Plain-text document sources
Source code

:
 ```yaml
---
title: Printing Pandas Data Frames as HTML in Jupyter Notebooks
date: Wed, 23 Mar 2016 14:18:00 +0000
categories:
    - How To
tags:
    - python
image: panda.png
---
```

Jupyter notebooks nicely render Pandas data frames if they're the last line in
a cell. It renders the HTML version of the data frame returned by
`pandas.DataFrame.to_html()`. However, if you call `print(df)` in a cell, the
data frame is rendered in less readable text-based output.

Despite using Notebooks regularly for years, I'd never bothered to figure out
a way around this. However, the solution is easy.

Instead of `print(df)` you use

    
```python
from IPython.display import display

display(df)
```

-- Prompt --
Exact retyping of all the entries is required.

-- Solution to this task --
Source code

:
 ```yaml
---
title: Printing Pandas Data Frames as HTML in Jupyter Notebooks
date: Wed, 23 Mar 2016 14:18:00 +0000
categories:
    - How To
tags:
    - python
image: panda.png
---
```

Jupyter notebooks nicely render Pandas data frames if they're the last line in
a cell. It renders the HTML version of the data frame returned by
`pandas.DataFrame.to_html()`. However, if you call `print(df)` in a cell, the
data frame is rendered in less readable text-based output.

Despite using Notebooks regularly for years, I'd never bothered to figure out
a way around this. However, the solution is easy.

Instead of `print(df)` you use

    
```python
from IPython.display import display

display(df)
```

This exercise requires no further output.